San Gabriel Valley Real Estate Search

Whittier

So you want to live in a city that has character?

Whittier, which stretches east-west between the 605 freeway and La Habra and lies just south of the Puente Hills, has plenty of character.

But here’s another question to consider first: What kind of character do you want? Whittier has many different kinds.

The city gets more urbanized and developed the closer you move to the 605 freeway; but if you're traveling along Greenleaf Avenue and adjacent streets (generally known as “uptown”), there's a hip, cultural atmosphere  thanks to the area’s small businesses and restaurants.

But that's not all. In the historic neighborhoods of Whittier College, there’s a small-town flavor (complete with beautiful Craftsman-style homes). In East Whittier, residents enjoy a quiet, suburban experience while other developments, like Starlite Estates and Friendly Hills, offer something far more gentrified and exclusive.

In Whittier’s case, then, it seems that a city can be all things to all people.

But that’s a far cry from what the city was like more than a century ago.

Once owned by Pio Pico, the last Mexican governor of California (his adobe house still sits on a small state historic park site on the city’s western edge), the land that became Whittier was settled by Quakers and became a thriving citrus community in the late 1800s.

Those early settlers paid tribute to the simplicity of their religious beliefs by naming the city after John Greenleaf Whittier, a celebrated Quaker poet who was deeply touched by this honor and even wrote a poem about it  … though he never traveled west to visit the city.

Another important figure associated with Whittier—and one who, unlike the city’s namesake, spent some time there—was the young future president Richard Nixon. Born in nearby Yorba Linda, Nixon played football at Whittier High School and attended Whittier College before launching his political career as a congressman.

According to a 2009 census, the estimated median Whittier household income of $66,000 was above the state average; the same is true of the city’s housing values, which were estimated at $430,000.

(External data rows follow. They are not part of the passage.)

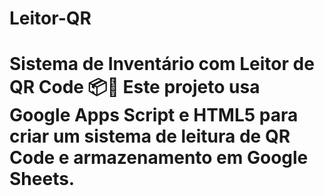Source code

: # Leitor-QR
# Sistema de Inventário com Leitor de QR Code 📦📱  Este projeto usa Google Apps Script e HTML5 para criar um sistema de leitura de QR Code e armazenamento em Google Sheets.
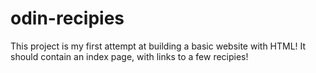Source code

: # odin-recipies

This project is my first attempt at building a basic website with HTML!
It should contain an index page, with links to a few recipies!
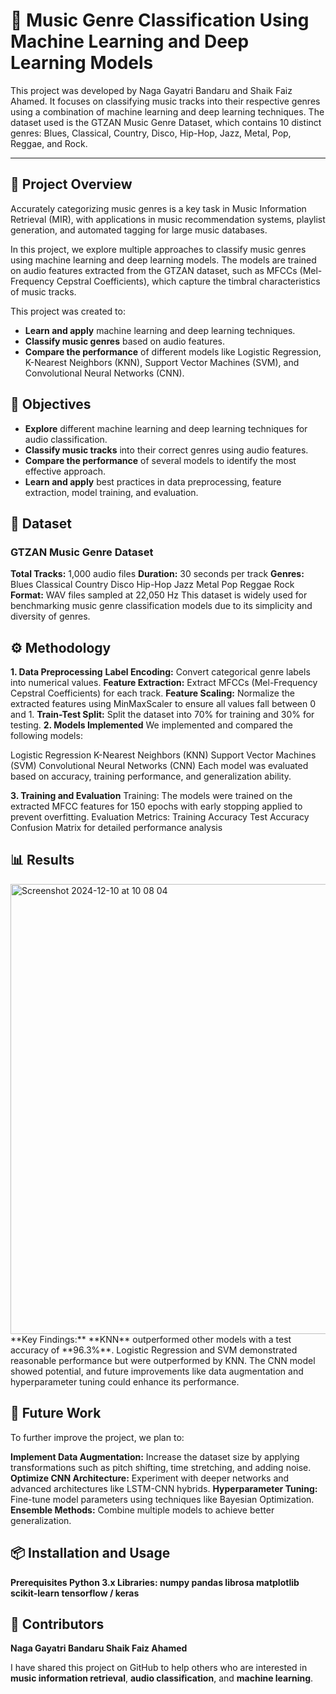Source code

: # 🎵 Music Genre Classification Using Machine Learning and Deep Learning Models

This project was developed by Naga Gayatri Bandaru and Shaik Faiz Ahamed. It focuses on classifying music tracks into their respective genres using a combination of machine learning and deep learning techniques. The dataset used is the GTZAN Music Genre Dataset, which contains 10 distinct genres: Blues, Classical, Country, Disco, Hip-Hop, Jazz, Metal, Pop, Reggae, and Rock.
 

---

## 📌 Project Overview

Accurately categorizing music genres is a key task in Music Information Retrieval (MIR), with applications in music recommendation systems, playlist generation, and automated tagging for large music databases.

In this project, we explore multiple approaches to classify music genres using machine learning and deep learning models. The models are trained on audio features extracted from the GTZAN dataset, such as MFCCs (Mel-Frequency Cepstral Coefficients), which capture the timbral characteristics of music tracks.

This project was created to:

- **Learn and apply** machine learning and deep learning techniques.
- **Classify music genres** based on audio features.
- **Compare the performance** of different models like Logistic Regression, K-Nearest Neighbors (KNN), Support Vector Machines (SVM), and Convolutional Neural Networks (CNN).

## 🎯 Objectives
- **Explore** different machine learning and deep learning techniques for audio classification.
- **Classify music tracks** into their correct genres using audio features.
- **Compare the performance** of several models to identify the most effective approach.
- **Learn and apply** best practices in data preprocessing, feature extraction, model training, and evaluation.

## 📂 Dataset
### GTZAN Music Genre Dataset
**Total Tracks:** 1,000 audio files
**Duration:** 30 seconds per track
**Genres:**
Blues
Classical
Country
Disco
Hip-Hop
Jazz
Metal
Pop
Reggae
Rock
**Format:** WAV files sampled at 22,050 Hz
This dataset is widely used for benchmarking music genre classification models due to its simplicity and diversity of genres.

## ⚙️ Methodology
**1. Data Preprocessing**
**Label Encoding:** Convert categorical genre labels into numerical values.
**Feature Extraction:** Extract MFCCs (Mel-Frequency Cepstral Coefficients) for each track.
**Feature Scaling:** Normalize the extracted features using MinMaxScaler to ensure all values fall between 0 and 1.
**Train-Test Split:** Split the dataset into 70% for training and 30% for testing.
**2. Models Implemented**
We implemented and compared the following models:

Logistic Regression
K-Nearest Neighbors (KNN)
Support Vector Machines (SVM)
Convolutional Neural Networks (CNN)
Each model was evaluated based on accuracy, training performance, and generalization ability.

**3. Training and Evaluation**
Training: The models were trained on the extracted MFCC features for 150 epochs with early stopping applied to prevent overfitting.
Evaluation Metrics:
Training Accuracy
Test Accuracy
Confusion Matrix for detailed performance analysis

## 📊 Results
<img width="720" alt="Screenshot 2024-12-10 at 10 08 04" src="https://github.com/user-attachments/assets/30bde52b-fbe8-4387-8b9c-7dbf42b1b17e">
**Key Findings:**
**KNN** outperformed other models with a test accuracy of **96.3%**.
Logistic Regression and SVM demonstrated reasonable performance but were outperformed by KNN.
The CNN model showed potential, and future improvements like data augmentation and hyperparameter tuning could enhance its performance.

## 🚀 Future Work
To further improve the project, we plan to:

**Implement Data Augmentation:** Increase the dataset size by applying transformations such as pitch shifting, time stretching, and adding noise.
**Optimize CNN Architecture:** Experiment with deeper networks and advanced architectures like LSTM-CNN hybrids.
**Hyperparameter Tuning:** Fine-tune model parameters using techniques like Bayesian Optimization.
**Ensemble Methods:** Combine multiple models to achieve better generalization.

## 📦 Installation and Usage
**Prerequisites
Python 3.x
Libraries:
numpy
pandas
librosa
matplotlib
scikit-learn
tensorflow / keras**

## 🤝 Contributors
**Naga Gayatri Bandaru
Shaik Faiz Ahamed**

I have shared this project on GitHub to help others who are interested in **music information retrieval**, **audio classification**, and **machine learning**.
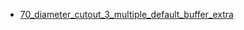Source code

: * [70_diameter_cutout_3_multiple_default_buffer_extra](70_diameter_cutout_3_multiple_default_buffer_extra)
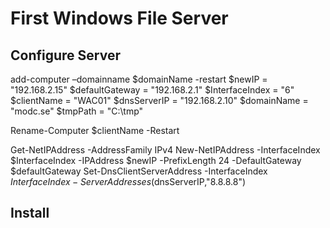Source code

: # First Windows File Server 

## Configure Server

add-computer –domainname $domainName  -restart
$newIP = "192.168.2.15"
$defaultGateway = "192.168.2.1"
$InterfaceIndex = "6"
$clientName = "WAC01"
$dnsServerIP = "192.168.2.10"
$domainName = "modc.se"
$tmpPath = "C:\tmp"

Rename-Computer $clientName -Restart

Get-NetIPAddress -AddressFamily IPv4
New-NetIPAddress -InterfaceIndex $InterfaceIndex -IPAddress $newIP -PrefixLength 24 -DefaultGateway $defaultGateway
Set-DnsClientServerAddress -InterfaceIndex $InterfaceIndex -ServerAddresses ($dnsServerIP,"8.8.8.8")

## Install 
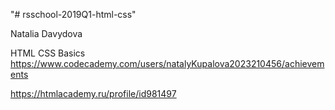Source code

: "# rsschool-2019Q1-html-css" 

Natalia Davydova

HTML CSS Basics https://www.codecademy.com/users/natalyKupalova2023210456/achievements

https://htmlacademy.ru/profile/id981497 
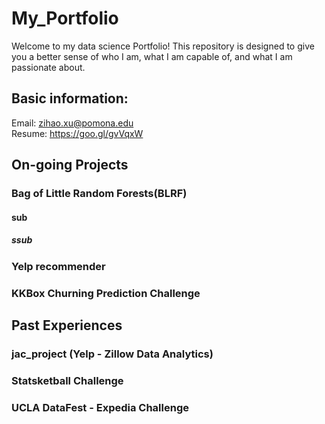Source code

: # My_Portfolio
Welcome to my data science Portfolio! This repository is designed to give you a better sense of who I am, what I am capable of, and what I am passionate about.

## Basic information:
Email: zihao.xu@pomona.edu  
Resume: https://goo.gl/gvVqxW


## On-going Projects
### Bag of Little Random Forests(BLRF)
#### sub
##### ssub

### Yelp recommender

### KKBox Churning Prediction Challenge


## Past Experiences
### jac_project (Yelp - Zillow Data Analytics)

### Statsketball Challenge

### UCLA DataFest - Expedia Challenge
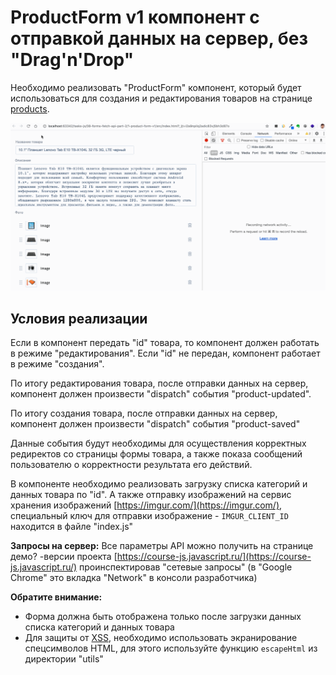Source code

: # ProductForm v1 компонент с отправкой данных на сервер, без "Drag'n'Drop"

Необходимо реализовать "ProductForm" компонент, который будет использоваться для создания и редактирования товаров на странице
[products](https://course-js.javascript.ru/products). 

!["ProductForm v1"](./public/product-form-v1.gif)

## Условия реализации

Если в компонент передать "id" товара, то компонент должен работать в режиме "редактирования".
Если "id" не передан, компонент работает в режиме "создания".

По итогу редактирования товара, после отправки данных на сервер, компонент должен
произвести "dispatch" события "product-updated".

По итогу создания товара, после отправки данных на сервер, компонент должен 
произвести "dispatch" события "product-saved"

Данные события будут необходимы для осуществления корректных редиректов со страницы формы товара,
а также показа сообщений пользователю о корректности результата его действий. 

В компоненте необходимо реализовать загрузку списка категорий и данных товара по "id".
А также отправку изображений на сервис хранения изображений [https://imgur.com/](https://imgur.com/), 
специальный ключ для отправки изображение - `IMGUR_CLIENT_ID` находится в файле "index.js"

**Запросы на сервер:**
Все параметры API можно получить на странице демо?  -версии проекта [https://course-js.javascript.ru/](https://course-js.javascript.ru/)
проинспектировав "сетевые запросы" (в "Google Chrome" это вкладка "Network" в консоли разработчика)

**Обратите внимание:**

* Форма должна быть отображена только после загрузки данных списка категорий и данных товара
* Для защиты от [XSS](https://ru.wikipedia.org/wiki/%D0%9C%D0%B5%D0%B6%D1%81%D0%B0%D0%B9%D1%82%D0%BE%D0%B2%D1%8B%D0%B9_%D1%81%D0%BA%D1%80%D0%B8%D0%BF%D1%82%D0%B8%D0%BD%D0%B3), 
необходимо использовать экранирование спецсимволов HTML, для этого используйте функцию `escapeHtml` из директории "utils"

The city has its own newspaper (the long-running Whittier Daily News), and a large number of public school districts (Whittier City, East Whittier, Whittier Union High School, to name a few) and private schools (several Catholic and nondenominational Christian schools are located in the city). Higher education is offered locally by Whittier College as well as Rio Hondo Community College.

Whittier is a place with a rich, diverse heritage—something the community prides itself on, taking efforts to preserve the past even as it caters to the 85,000 people who call it home today.